Concurrent Atomistic Continuum (CAC) Method

The concurrent atomistic-continuum (CAC) method is a partitioned-domain multiscale modeling technique that is applicable to nano/micro-scale thermo/mechanical problems in a wide range of monatomic and polyatomic crystalline materials. A CAC simulation model, in general, partitions the simulation cell into two domains: a coarse-grained domain and an atomistic domain. Distinct from most concurrent multiscale methods in the literature, CAC employs a unified atomistic-continuum integral formulation with elements that have discontinuities between them; also, the underlying interatomic potential is the only constitutive relation in the system. As such, CAC admits propagation of displacement discontinuities (dislocations and associated intrinsic stacking faults) through a lattice in both atomistic and coarse-grained domains, as shown in the figure below.

Figure 1. A 2-D CAC simulation domain consisting of an atomistic domain (right) and a coarse-grained domain (left) (Xu et al.). The atomistic domain is composed of atoms (black circles), which follow the same governing equations in the atomistic simulation. The coarse-grained domain consists of discontinuous elements of varying size, each of which contains a large number of underlying atoms with the nodes (red circles) as the only degrees of freedom. Only the force/energy on integration points (green circles) and nodes are calculated. In (a), an edge dislocation (red $$\perp$$) is located in the atomistic domain.

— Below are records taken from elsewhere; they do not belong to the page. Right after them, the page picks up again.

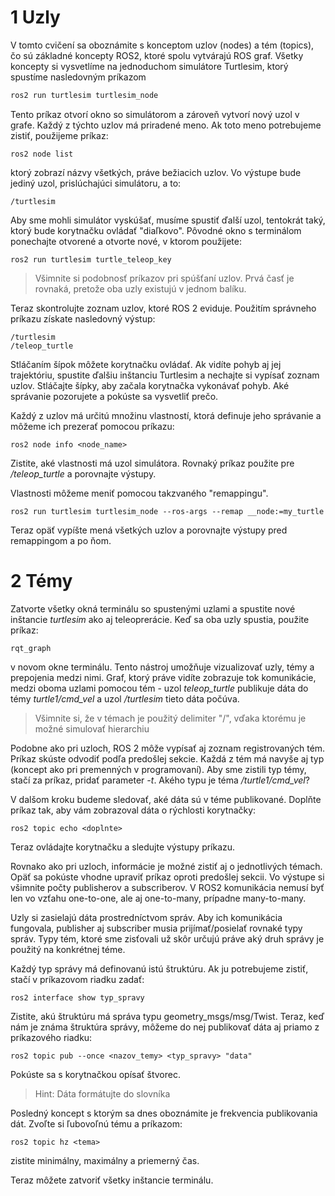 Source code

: # 1 Uzly

V tomto cvičení sa oboznámite s konceptom uzlov (nodes) a tém (topics), čo sú základné koncepty ROS2, ktoré spolu vytvárajú ROS graf. Všetky koncepty si vysvetlíme na jednoduchom simulátore Turtlesim, ktorý spustíme nasledovným príkazom

```bash
ros2 run turtlesim turtlesim_node
```

Tento príkaz otvorí okno so simulátorom a zároveň vytvorí nový uzol v grafe. Každý z týchto uzlov má priradené meno. Ak toto meno potrebujeme zistiť, použijeme príkaz:

```
ros2 node list
```

ktorý zobrazí názvy všetkých, práve bežiacich uzlov. Vo výstupe bude jediný uzol, prislúchajúci simulátoru, a to:

```
/turtlesim
```

Aby sme mohli simulátor vyskúšať, musíme spustiť ďalší uzol, tentokrát taký, ktorý bude korytnačku ovládať "diaľkovo". Pôvodné okno s terminálom ponechajte otvorené a otvorte nové, v ktorom použijete:

```
ros2 run turtlesim turtle_teleop_key
```

> Všimnite si podobnosť príkazov pri spúšťaní uzlov. Prvá časť je rovnaká, pretože oba uzly existujú v jednom balíku.

Teraz skontrolujte zoznam uzlov, ktoré ROS 2 eviduje. Použitím správneho príkazu získate nasledovný výstup:

```
/turtlesim
/teleop_turtle
```

Stláčaním šípok môžete korytnačku ovládať. Ak vidíte pohyb aj jej trajektóriu, spustite ďalšiu inštanciu Turtlesim a nechajte si vypísať zoznam uzlov. Stláčajte šípky, aby začala korytnačka vykonávať pohyb. Aké správanie pozorujete a pokúste sa vysvetliť prečo.

Každý z uzlov má určitú množinu vlastností, ktorá definuje jeho správanie a môžeme ich prezerať pomocou príkazu:

```
ros2 node info <node_name>
```

Zistite, aké vlastnosti má uzol simulátora. Rovnaký príkaz použite pre */teleop_turtle* a porovnajte výstupy.

Vlastnosti môžeme meniť pomocou takzvaného "remappingu". 

```
ros2 run turtlesim turtlesim_node --ros-args --remap __node:=my_turtle
```

Teraz opäť vypíšte mená všetkých uzlov a porovnajte výstupy pred remappingom a po ňom.

# 2 Témy

Zatvorte všetky okná terminálu so spustenými uzlami a spustite nové inštancie *turtlesim* ako aj teleoprerácie.  Keď sa oba uzly spustia, použite príkaz:

```
rqt_graph
```

v novom okne terminálu. Tento nástroj umožňuje vizualizovať uzly, témy a prepojenia medzi nimi. Graf, ktorý práve vidíte zobrazuje tok komunikácie, medzi oboma uzlami pomocou tém - uzol *teleop_turtle* publikuje dáta do témy *turtle1/cmd_vel* a uzol */turtlesim* tieto dáta počúva.

> Všimnite si, že v témach je použitý delimiter "/", vďaka ktorému je možné simulovať hierarchiu

Podobne ako pri uzloch, ROS 2 môže vypísať aj zoznam registrovaných tém. Príkaz skúste odvodiť podľa predošlej sekcie. Každá z tém má navyše aj typ (koncept ako pri premenných v programovaní). Aby sme zistili typ témy, stačí za príkaz, pridať parameter *-t*. Akého typu je téma */turtle1/cmd_vel*?

V dalšom kroku budeme sledovať, aké dáta sú v téme publikované.  Doplňte príkaz tak, aby vám zobrazoval dáta o rýchlosti korytnačky:

```
ros2 topic echo <doplnte>
```

Teraz ovládajte korytnačku a sledujte výstupy príkazu.

Rovnako ako pri uzloch, informácie je možné zistiť aj o jednotlivých témach. Opäť sa pokúste vhodne upraviť príkaz oproti predošlej sekcii. Vo výstupe si všimnite počty publisherov a subscriberov. V ROS2 komunikácia nemusí byť len vo vzťahu one-to-one, ale aj one-to-many, prípadne many-to-many.

Uzly si zasielajú dáta prostredníctvom správ. Aby ich komunikácia fungovala, publisher aj subscriber musia prijímať/posielať rovnaké typy správ. Typy tém, ktoré sme zisťovali už skôr určujú práve aký druh správy je použitý na konkrétnej téme.

Každý typ správy má definovanú istú štruktúru. Ak ju potrebujeme zistiť, stačí v príkazovom riadku zadať:

```
ros2 interface show typ_spravy
```

Zistite, akú štruktúru má správa typu geometry_msgs/msg/Twist. Teraz, keď nám je známa štruktúra správy, môžeme do nej publikovať dáta aj priamo z príkazového riadku:

```
ros2 topic pub --once <nazov_temy> <typ_spravy> "data"
```

Pokúste sa s korytnačkou opísať štvorec.

> Hint: Dáta formátujte do slovníka

Posledný koncept s ktorým sa dnes oboznámite je frekvencia publikovania dát. Zvoľte si ľubovoľnú tému a príkazom:

```
ros2 topic hz <tema>
```

zistite minimálny, maximálny a priemerný čas.  

Teraz môžete zatvoriť všetky inštancie terminálu. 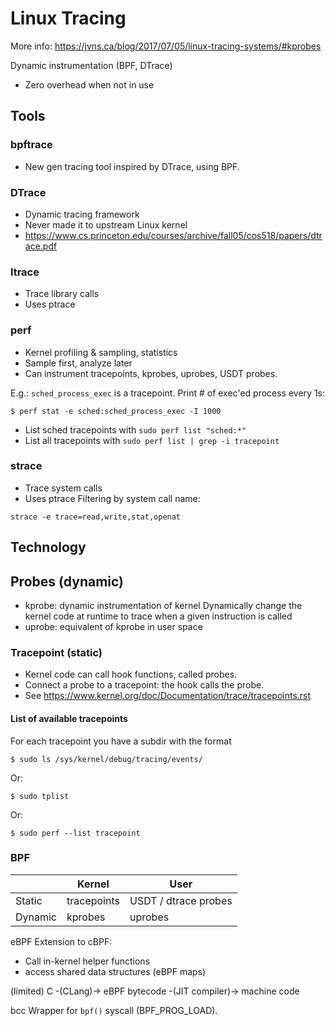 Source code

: # Linux Tracing

More info: https://jvns.ca/blog/2017/07/05/linux-tracing-systems/#kprobes

Dynamic instrumentation (BPF, DTrace)
- Zero overhead when not in use

## Tools

### bpftrace
- New gen tracing tool inspired by DTrace, using BPF.

### DTrace
- Dynamic tracing framework
- Never made it to upstream Linux kernel
- https://www.cs.princeton.edu/courses/archive/fall05/cos518/papers/dtrace.pdf

### ltrace
- Trace library calls
- Uses ptrace

### perf
- Kernel profiling & sampling, statistics
- Sample first, analyze later
- Can instrument tracepoints, kprobes, uprobes, USDT probes.

E.g.: `sched_process_exec` is a tracepoint.  Print # of exec'ed process every 1s:
```
$ perf stat -e sched:sched_process_exec -I 1000
```

- List sched tracepoints with `sudo perf list "sched:*"`
- List all tracepoints with `sudo perf list | grep -i tracepoint`

### strace
- Trace system calls
- Uses ptrace
Filtering by system call name:
```
strace -e trace=read,write,stat,openat
```

## Technology

## Probes (dynamic)
- kprobe: dynamic instrumentation of kernel
  Dynamically change the kernel code at runtime to trace when a given instruction
  is called
- uprobe: equivalent of kprobe in user space

### Tracepoint (static)
- Kernel code can call hook functions, called probes.
- Connect a probe to a tracepoint: the hook calls the probe.
- See https://www.kernel.org/doc/Documentation/trace/tracepoints.rst

#### List of available tracepoints

For each tracepoint you have a subdir with the format
```
$ sudo ls /sys/kernel/debug/tracing/events/
```

Or:
```
$ sudo tplist
```

Or:
```
$ sudo perf --list tracepoint
```

### BPF
|       | Kernel      | User                |
|-------|-------------|---------------------|
|Static | tracepoints | USDT / dtrace probes|
|Dynamic| kprobes     | uprobes             |

eBPF
Extension to cBPF:
- Call in-kernel helper functions
- access shared data structures (eBPF maps)

(limited) C -(CLang)-> eBPF bytecode -(JIT compiler)-> machine code

bcc
Wrapper for `bpf()` syscall (BPF_PROG_LOAD).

Upon applying a shear stress on the simulation cell, the dislocation migrates into the coarse-grained domain in (b), where the Burgers vector spreads out between discontinuous elements.

Figure 2. In 3-D, elements have faces on {111} planes and {110} planes in an FCC and a BCC lattice, resepectively. The positions of atoms within each element (open circles) are interpolated from the nodal positions (red filled circles).

In a (big) nutshell, CAC

  • describes certain lattice defects and their interactions using fully resolved atomistics;
  • preserves the net Burgers vector and associated long range stress fields of curved, mixed character dislocations in a sufficiently large continuum domain in a fully 3D model;
  • employs the same governing equations and interatomic potentials in both domains to avoid the usage of phenomenological parameters, essential remeshing operations and ad hoc procedures for passing dislocation segments between the atomistic and coarse-grained domains.